I want to find the degree and basis of the field extension $\mathbb{Q}(\sqrt{2+\sqrt{5}})$.
let $\alpha=\sqrt{2+\sqrt{5}}$. $$\alpha^2=2+\sqrt{5},\quad \alpha^4-4\alpha^2-1=0.$$
So possible minimal polynomial $f(X)=X^4-X^2-1$. $f$ is irreducible over $\mathbb{Q}$ since its roots are all non rationals and so its possible factors are of degree $2$ not $1$. Looking at the roots shows irreducibility and hence $f$ is the minimal polynomial and degree of extension is $4$.
My problem is with the basis. Since $\alpha^2=2+\sqrt{5}$, then $\sqrt{5}$ is in $\mathbb{Q}(\alpha)$. So $\mathbb{Q}(\alpha)$ has degree $4$ over $\mathbb{Q}$ and $\mathbb{Q}(\sqrt{5})$ has degree $2$ over $\mathbb{Q}$ using Tower Law gives degree $\mathbb{Q}(\alpha)$ over $\mathbb{Q}\sqrt{5}$ is $2$.
So a basis for $\mathbb{Q}(\alpha)$ is the product of the bases. $$B=\{1,\sqrt{5},\alpha,\alpha \sqrt{5}\}$$
Is the basis and method correct?
This is correct.
Let $L/K/F$ be a tower of field extensions.

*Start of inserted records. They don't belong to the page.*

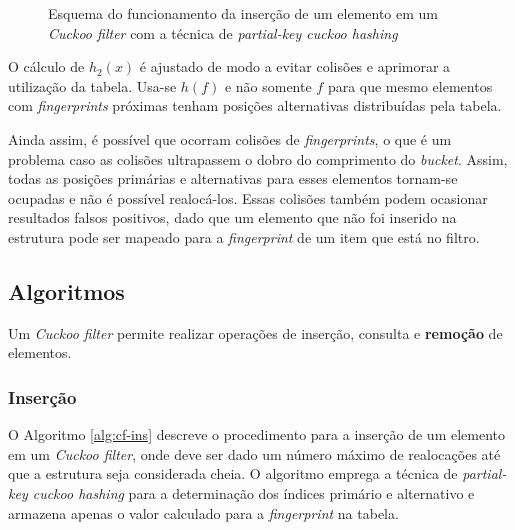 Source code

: \documentclass[12pt,twoside,english,brazilian]{article}
\begin{document}
\begin{figure}
\begin{center}
        \caption{\label{cuckoo-filter-insert} Esquema do funcionamento da inserção de um elemento em um \textit{Cuckoo filter} com a técnica de \textit{partial-key cuckoo hashing}}
    \end{center}
\end{figure}

O cálculo de $h_2(x)$ é ajustado de modo a evitar colisões e aprimorar a utilização da tabela. Usa-se $h(f)$ e não somente $f$ para que mesmo elementos com \textit{fingerprints} próximas tenham posições alternativas distribuídas pela tabela.

Ainda assim, é possível que ocorram colisões de \textit{fingerprints}, o que é um problema caso as colisões ultrapassem o dobro do comprimento do \textit{bucket}. Assim, todas as posições primárias e alternativas para esses elementos tornam-se ocupadas e não é possível realocá-los. Essas colisões também podem ocasionar resultados falsos positivos, dado que um elemento que não foi inserido na estrutura pode ser mapeado para a \textit{fingerprint} de um item que está no filtro.

\subsection{Algoritmos}

Um \textit{Cuckoo filter} permite realizar operações de inserção, consulta e \textbf{remoção} de elementos.

\subsubsection{Inserção}

O Algoritmo \ref{alg:cf-ins} descreve o procedimento para a inserção de um elemento em um \textit{Cuckoo filter}, onde deve ser dado um número máximo de realocações até que a estrutura seja considerada cheia. O algoritmo emprega a técnica de \textit{partial-key cuckoo hashing} para a determinação dos índices primário e alternativo e armazena apenas o valor calculado para a \textit{fingerprint} na tabela.
\end{document}
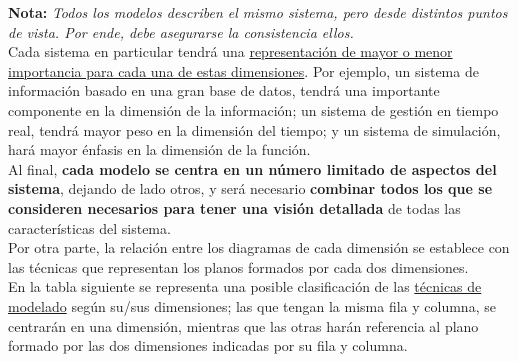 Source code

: \textbf{Nota:} \textit{Todos los modelos describen el mismo sistema, pero desde distintos puntos de vista. Por ende, debe asegurarse la consistencia ellos.}\\

Cada sistema en particular tendrá una \uline{representación de mayor o menor importancia para cada una de estas dimensiones}. Por ejemplo, un sistema de información basado en una gran base de datos, tendrá una importante componente en la dimensión de la información; un sistema de gestión en tiempo real, tendrá mayor peso en la dimensión del tiempo; y un sistema de simulación, hará mayor énfasis en la dimensión de la función.\\

Al final, \textbf{cada modelo se centra en un número limitado de aspectos del sistema}, dejando de lado otros, y será necesario \textbf{combinar todos los que se consideren necesarios para tener una visión detallada} de todas las características del sistema.\\

Por otra parte, la relación entre los diagramas de cada dimensión se establece con las técnicas que representan los planos formados por cada dos dimensiones.\\

En la tabla siguiente se representa una posible clasificación de las \uline{técnicas de modelado} según su/sus dimensiones; las que tengan la misma fila y columna, se centrarán en una dimensión, mientras que las otras harán referencia al plano formado por las dos dimensiones indicadas por su fila y columna.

Let $\{ k_i\}_i$ be a basis for $K/F$.
Let $\{ l_j \}_j$ be a basis for $L/K$.
Then the product $\{ k_i \cdot l_j \}_{i,j}$ is a basis for $L/F$.
This is reasonable as it has the correct size by tower law.

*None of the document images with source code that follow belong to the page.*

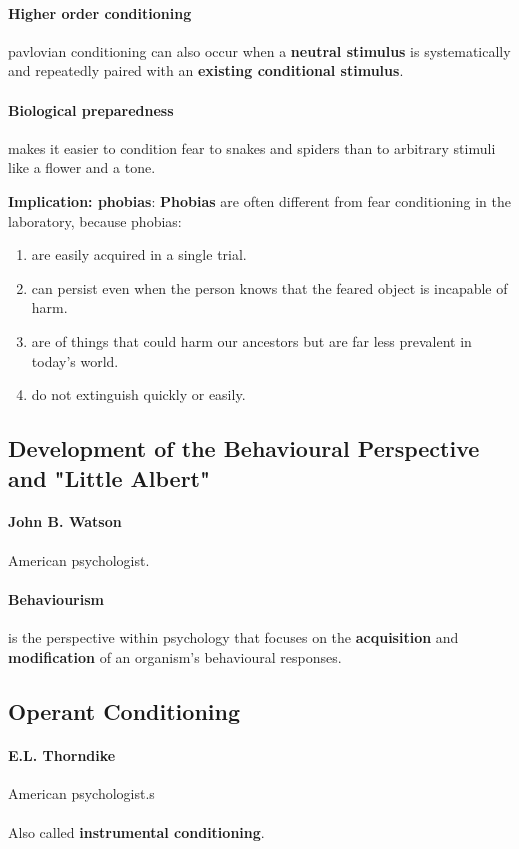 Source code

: \documentclass{article}
\begin{document}
	\paragraph{Higher order conditioning} pavlovian conditioning can also occur when a \textbf{neutral stimulus} is systematically and repeatedly paired with an \textbf{existing conditional stimulus}.
	\paragraph{Biological preparedness} makes it easier to condition fear to snakes and spiders than to arbitrary stimuli like a flower and a tone.
	
	\textbf{Implication: phobias}: \textbf{Phobias} are often different from fear conditioning in the laboratory, because phobias:
	\begin{enumerate}
		\item are easily acquired in a single trial.
		\item can persist even when the person knows that the feared object is incapable of harm.
		\item are of things that could harm our ancestors but are far less prevalent in today's world.
		\item do not extinguish quickly or easily.
	\end{enumerate}
	\subsection{Development of the Behavioural Perspective and "Little Albert"}
	\paragraph{John B. Watson} American psychologist.
	\paragraph{Behaviourism} is the perspective within psychology that focuses on the \textbf{acquisition} and \textbf{modification} of an organism's behavioural responses.
	\subsection{Operant Conditioning}
	\paragraph{E.L. Thorndike} American psychologist.s
	\paragraph{} Also called \textbf{instrumental conditioning}.
\end{document}
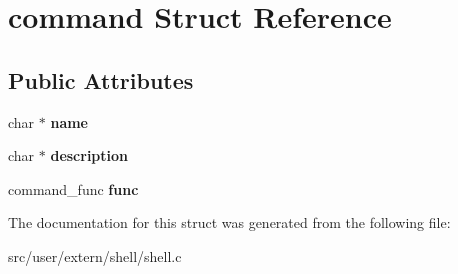 \hypertarget{structcommand}{}\section{command Struct Reference}
\label{structcommand}
\subsection*{Public Attributes}
\begin{DoxyCompactItemize}
\item 
\mbox{\label{structcommand_abba3287ede24847a4de869fd64cd071a}} 
char $\ast$ {\bfseries name}
\item 
\mbox{\label{structcommand_ad4f32fab1b9eb1b11276cc192d1bfbe6}} 
char $\ast$ {\bfseries description}
\item 
\mbox{\label{structcommand_a514efdcb37d87a70c8044c3742639bbc}} 
command\+\_\+func {\bfseries func}
\end{DoxyCompactItemize}


The documentation for this struct was generated from the following file\+:\begin{DoxyCompactItemize}
\item 
src/user/extern/shell/shell.\+c\end{DoxyCompactItemize}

We can express every element $l \in L$ in terms of this basis. First expand $l = \sum_{j} l_j c_j$ with each $c_j \in K$, then expand each $c_j = \sum_{i} k_i d_{j,i}$ and we have $l = \sum_{j,i} (l_j k_i) d_{j,i}$ with each $d_{j,i} \in F$.

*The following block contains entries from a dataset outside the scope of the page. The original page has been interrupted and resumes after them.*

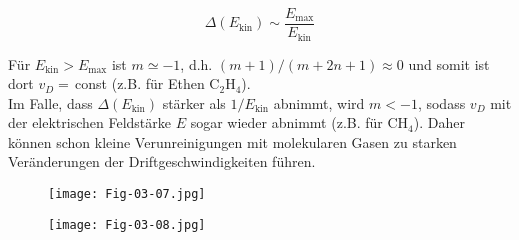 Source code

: \[\Delta(E_\text{kin}) \sim \frac{E_\text{max}}{E_\text{kin}}  \]

Für $E_\text{kin}>E_\text{max}$ ist $m\simeq -1$, d.h. $(m+1)/(m+2n+1)\approx 0$ und somit ist dort
$v_D=\,$const (z.B. für Ethen C$_2$H$_4$).
\\
Im Falle, dass $\Delta(E_\text{kin})$ stärker als $1/E_\text{kin}$ abnimmt, wird $m<-1$, sodass
$v_D$ mit der elektrischen Feldstärke $E$ sogar wieder abnimmt (z.B. für CH$_4$). Daher können schon
kleine Verunreinigungen mit molekularen Gasen zu starken Veränderungen der Driftgeschwindigkeiten
führen.

\begin{figure}[H]
	\centering
	\texttt{[image: Fig-03-07.jpg]}
\end{figure}

\begin{figure}[H]
	\centering
	\texttt{[image: Fig-03-08.jpg]}
\end{figure}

Secondly it is a linearly independent basis, suppose $0 = \sum_{j,i} (l_j k_i) d_{j,i}$ then you can group the terms as a sum of $K$ coefficients in the basis of $L/K$ so it will be zero if each coefficient is zero. Now you can apply linear independence of $K/F$.